Le risposte e gli strumenti a contrasto
“Nel tempo si è collaborato con i servizi sociali territoriali”, dice Alessandra Davide, “ ma non con continuità. Con le Forze dell’ordine si lavora più in sinergia che in passato, ma le donne hanno sfiducia nelle Istituzioni perché temono di non essere credute. Spesso le risposte dipendono dalla sensibilità dei/lle singoli/e operatori/trici. Il fenomeno è ancora trattato dalle Istituzioni come emergenziale. Fino a chè sarà così, ci sarà sempre emergenza. La violenza sulle donne invece, noi pensiamo, è strutturale a questo sistema sociale. Basti pensare che da dati Istat (in collaborazione con il D.P.O. il CNR e le Regioni su 281 Centri Antiviolenza) alle donne che hanno subito violenza sono destinati 0,76€ al giorno. I Governi non mettono quindi a bilancio risorse sufficienti per fornire adeguate risposte ai bisogni che la violenza maschile produce. Non solo per i Centri anche per contributi diretti alle donne. E’ inoltre necessario un cambio di rotta nel sistema giudiziario e nel sistema culturale. Il primo deve intervenire tempestivamente sul controllo degli uomini maltrattanti per evitare che le donne, al momento della denuncia, rimangano in balìa delle azioni vendicative e punitive dell’uomo violento. Il codice Rosso (L. n. 69/19 luglio 2019) non è sufficiente se relazionato al numero di denuncie effettuato e contestualmente al vuoto formativo degli operatori di giustizia i quali devono essere in grado di valutare l’urgenza. Si dice che questa legge chiama le donne che denunciano entro 3 giorni, ma entro 3 giorni dall’iscrizione di reato in Procura non dalla denuncia. Non specificarlo, diventa propaganda politica. Devono essere potenziati gli strumenti legislativi in essere come l’allontanamento immediato con provvedimento penale dell’uomo maltrattante al momento della denuncia”.

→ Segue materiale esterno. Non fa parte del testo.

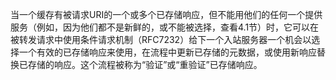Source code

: 当一个缓存有被请求URI的一个或多个已存储响应，但不能用他们的任何一个提供服务（例如，因为他们都不是新鲜的，或不能被选择，查看4.1节）时，它可以在被转发请求中使用条件请求机制（RFC7232）给下一个入站服务器一个机会以选择一个有效的已存储响应来使用，在流程中更新已存储的元数据，或使用新响应替换已存储的响应。这个流程被称为“验证”或“重验证”已存储响应。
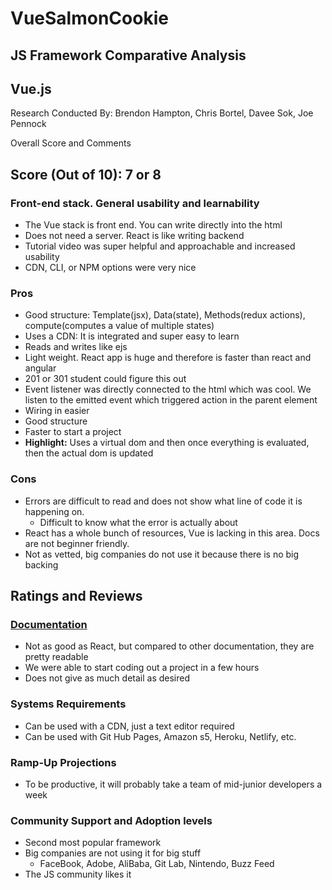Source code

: # VueSalmonCookie

## JS Framework Comparative Analysis

## Vue.js
Research Conducted By: Brendon Hampton, Chris Bortel, Davee Sok, Joe Pennock

Overall Score and Comments

## Score (Out of 10): 7 or 8

### Front-end stack. General usability and learnability
- The Vue stack is front end. You can write directly into the html 
- Does not need a server. React is like writing backend 
- Tutorial video was super helpful and approachable and increased usability
- CDN, CLI, or NPM options were very nice

### Pros
- Good structure: Template(jsx), Data(state), Methods(redux actions), compute(computes a value of multiple states)
- Uses a CDN: It is integrated and super easy to learn
- Reads and writes like ejs
- Light weight. React app is huge and therefore is faster than react and angular
- 201 or 301 student could figure this out
- Event listener was directly connected to the html which was cool. We listen to the emitted event which triggered action in the parent element
- Wiring in easier
- Good structure
- Faster to start a project
- **Highlight:** Uses a virtual dom and then once everything is evaluated, then the actual dom is updated


### Cons
- Errors are difficult to read and does not show what line of code it is happening on. 
  - Difficult to know what the error is actually about
- React has a whole bunch of resources, Vue is lacking in this area. Docs are not beginner friendly. 
- Not as vetted, big companies do not use it because there is no big backing

## Ratings and Reviews

### [Documentation](https://cli.vuejs.org/guide/deployment.html#vercel)
- Not as good as React, but compared to other documentation, they are pretty readable
- We were able to start coding out a project in a few hours
- Does not give as much detail as desired

### Systems Requirements
<!-- Above and beyond ‘node’ and ‘linux’, what dependencies or core requirements exist for this framework? Can it play at AWS/Heroku? Does it require a certain database? -->
- Can be used with a CDN, just a text editor required
- Can be used with Git Hub Pages, Amazon s5, Heroku, Netlify, etc.

### Ramp-Up Projections
<!-- How long would/should it take a team of mid-junior developers to become productive? -->
- To be productive, it will probably take a team of mid-junior developers a week

### Community Support and Adoption levels
<!-- How popular is this framework? What big companies are running on it? How is it “seen” in the general JS community? Is there an active community of developers supporting and growing it? -->
- Second most popular framework
- Big companies are not using it for big stuff
  - FaceBook, Adobe, AliBaba, Git Lab, Nintendo, Buzz Feed
- The JS community likes it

Nel comunicato, Trama di Terre inoltre, auspica che il tavolo politico per il contrasto alla violenza di recente costituzione presso il Circondario coinvolga i Centri antiviolenza e un confronto con le Associazioni femministe del territorio per la promozione di una cultura di genere e la presenza delle donne negli spazi pubblici del territorio.
Le Prossime iniziative
Domani 26 novembre, Trama di Terre promuove presso la Biblioteca comunale alle 18 “Cities by night Imola” progetto artistico di Valentina Medda per riflettere insieme su come le città si possano essere progettate con un approccio di genere e interculturale.
Sabato 30 novembre alle 11 per la rassegna “…Le donne il tempo ed il Governo…perché il sovranismo odia le donne” si presenta il libro “Cercavo la fine del mare”di Martina Castigliani che contiene storie di persone comuni che la guerra e l’indifferenza hanno trasformato in fantasmi. Le storie sono raccontate attraverso gli occhi e le immagini dei più piccoli e si ambientano nei centri di accoglienza dei migranti in Grecia.